Cancer Research UK to cut jobs and research spend
The UK’s biggest cancer charity is to make “significant” reductions to the amount it spends on research and cut jobs as a result of the coronavirus pandemic.
Cancer Research UK said that its planned research spend over the next four to five years needs to reduce by £150 million.
And it also announced plans to cut almost a quarter of its jobs, with up to 345 redundancies over the next six months.
The charity has projected a £300 million loss of fundraising income over the next three years, including £160 million in this year alone.
In a statement the charity released details of its plan to “rebuild and adapt”.
But it said that its research spend over the next four to five years will now be £250 million – a cut of £150 million from what it had planned.
Michelle Mitchell, chief executive at Cancer Research UK said: “We’re living through a global crisis unlike any other and, as it’s unfolded, it’s become clear that there’ll be a huge economic impact for years to come.
“As the world’s leading cancer charity dedicated to saving lives through research, we must always focus on delivering our pioneering work into the prevention, diagnosis and treatment of cancer.
“We made some very difficult decisions early on to mitigate the impact on our work; we moved all of our staff to 80% pay, furloughed 60% of staff, and cut £44 million from our research. But it is with a heavy heart that I can confirm we will have to reduce the size of our workforce, and make significant cuts to our research spend, as a result of the situation we find ourselves in.
“With such a significant shortfall in income, we cannot afford to keep spending at the same levels. But that doesn’t make those decisions any easier.
“We’re keeping our dedicated, hard-working staff up to date on developments as we have them, and their professionalism throughout this period has been hugely appreciated.
“I am confident that through our world-leading research, information and influencing, we will continue to make transformative steps in the prevention, diagnosis and treatment of cancer.
“This plan sets the direction for a new phase in the life of Cancer Research UK and will help us respond to the changed world, quicker than we’ve ever done before. We will emerge a streamlined charity, but still with a resolute drive for impact.
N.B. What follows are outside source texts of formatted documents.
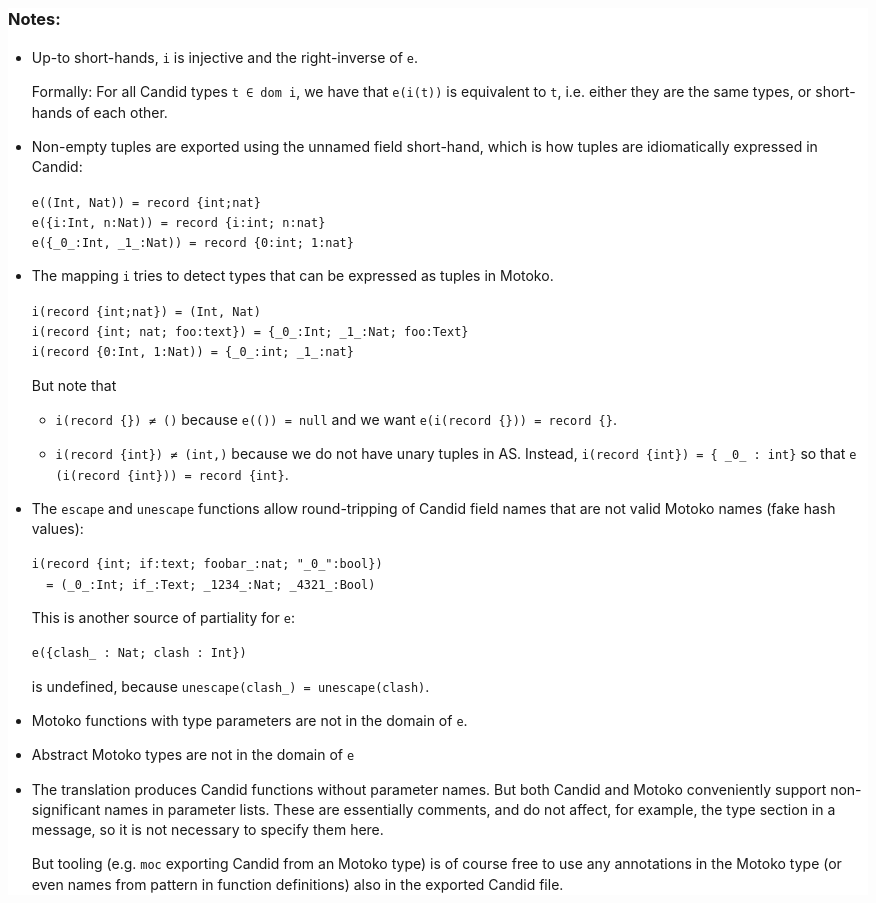 ### Notes:

 * Up-to short-hands, `i` is injective and the right-inverse of `e`.

   Formally: For all Candid types `t ∈ dom i`, we have that `e(i(t))` is equivalent to
   `t`, i.e. either they are the same types, or short-hands of each other.

 * Non-empty tuples are exported using the unnamed field short-hand, which is how tuples
   are idiomatically expressed in Candid:
   ```
   e((Int, Nat)) = record {int;nat}
   e({i:Int, n:Nat)) = record {i:int; n:nat}
   e({_0_:Int, _1_:Nat)) = record {0:int; 1:nat}
   ```

 * The mapping `i` tries to detect types that can be expressed as
   tuples in Motoko.
   ```
   i(record {int;nat}) = (Int, Nat)
   i(record {int; nat; foo:text}) = {_0_:Int; _1_:Nat; foo:Text}
   i(record {0:Int, 1:Nat)) = {_0_:int; _1_:nat}
   ```

   But note that

   * `i(record {}) ≠ ()` because `e(()) = null` and we want
     `e(i(record {})) = record {}`.

   * `i(record {int}) ≠ (int,)` because we do not have unary tuples in AS.
     Instead, `i(record {int}) = { _0_ : int}` so that `e(i(record {int})) =
     record {int}`.

 * The `escape` and `unescape` functions allow round-tripping of Candid field
   names that are not valid Motoko names (fake hash values):
   ```
   i(record {int; if:text; foobar_:nat; "_0_":bool})
     = (_0_:Int; if_:Text; _1234_:Nat; _4321_:Bool)
   ```
   This is another source of partiality for `e`:
   ```
   e({clash_ : Nat; clash : Int})
   ```
   is undefined, because `unescape(clash_) = unescape(clash)`.

 * Motoko functions with type parameters are not in the domain of `e`.

 * Abstract Motoko types are not in the domain of `e`

 * The translation produces Candid functions without parameter names.  But both
   Candid and Motoko conveniently support non-significant  names in
   parameter lists. These are essentially comments, and do not affect, for
   example, the type section in a message, so it is not necessary to specify
   them here.

   But tooling (e.g. `moc` exporting Candid from an Motoko type) is of
   course free to use any annotations in the Motoko type (or even names
   from pattern in function definitions) also in the exported Candid file.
Together, we will still beat cancer and realise our ambition to improve cancer survival to three in four by 2034.”
In June, some of Britain’s leading medical research charities issued warnings that research into some of the UK’s deadliest diseases is being “devastated” by the Covid-19 pandemic.
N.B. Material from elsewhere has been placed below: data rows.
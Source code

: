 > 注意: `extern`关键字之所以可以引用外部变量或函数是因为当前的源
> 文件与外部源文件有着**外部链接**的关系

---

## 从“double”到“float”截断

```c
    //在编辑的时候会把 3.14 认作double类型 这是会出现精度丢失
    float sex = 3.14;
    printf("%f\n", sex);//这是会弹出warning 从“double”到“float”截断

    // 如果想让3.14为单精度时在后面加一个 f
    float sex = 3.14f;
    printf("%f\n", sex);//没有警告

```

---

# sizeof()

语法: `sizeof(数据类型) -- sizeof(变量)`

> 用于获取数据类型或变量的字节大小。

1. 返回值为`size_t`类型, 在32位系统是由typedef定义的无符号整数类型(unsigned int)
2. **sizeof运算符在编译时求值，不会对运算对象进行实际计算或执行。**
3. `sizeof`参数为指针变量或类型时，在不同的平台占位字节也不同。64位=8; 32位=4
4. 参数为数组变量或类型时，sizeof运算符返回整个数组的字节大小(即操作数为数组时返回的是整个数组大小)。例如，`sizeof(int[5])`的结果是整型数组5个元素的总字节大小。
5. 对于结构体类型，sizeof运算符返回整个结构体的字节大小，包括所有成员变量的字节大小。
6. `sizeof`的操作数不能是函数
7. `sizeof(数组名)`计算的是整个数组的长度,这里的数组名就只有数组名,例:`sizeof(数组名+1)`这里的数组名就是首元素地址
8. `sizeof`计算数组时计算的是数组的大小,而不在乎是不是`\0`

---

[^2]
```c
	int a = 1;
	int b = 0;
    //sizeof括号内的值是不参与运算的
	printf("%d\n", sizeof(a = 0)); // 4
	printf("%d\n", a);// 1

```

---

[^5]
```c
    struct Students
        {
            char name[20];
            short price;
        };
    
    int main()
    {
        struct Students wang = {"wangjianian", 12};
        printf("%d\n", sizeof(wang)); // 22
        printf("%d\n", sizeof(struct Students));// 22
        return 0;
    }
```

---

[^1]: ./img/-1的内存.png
The Association of Medical Research Charities (AMRC) warned that medical research is being hampered by the economic challenges posed by coronavirus.
Many charities have described huge losses in income as they warned that research efforts could be impacted for years to come.
The AMRC has called for the Government to commit to a matched funding agreement to put the sector on stable footing.
In the first year it is calling for a cash boost of £310 million.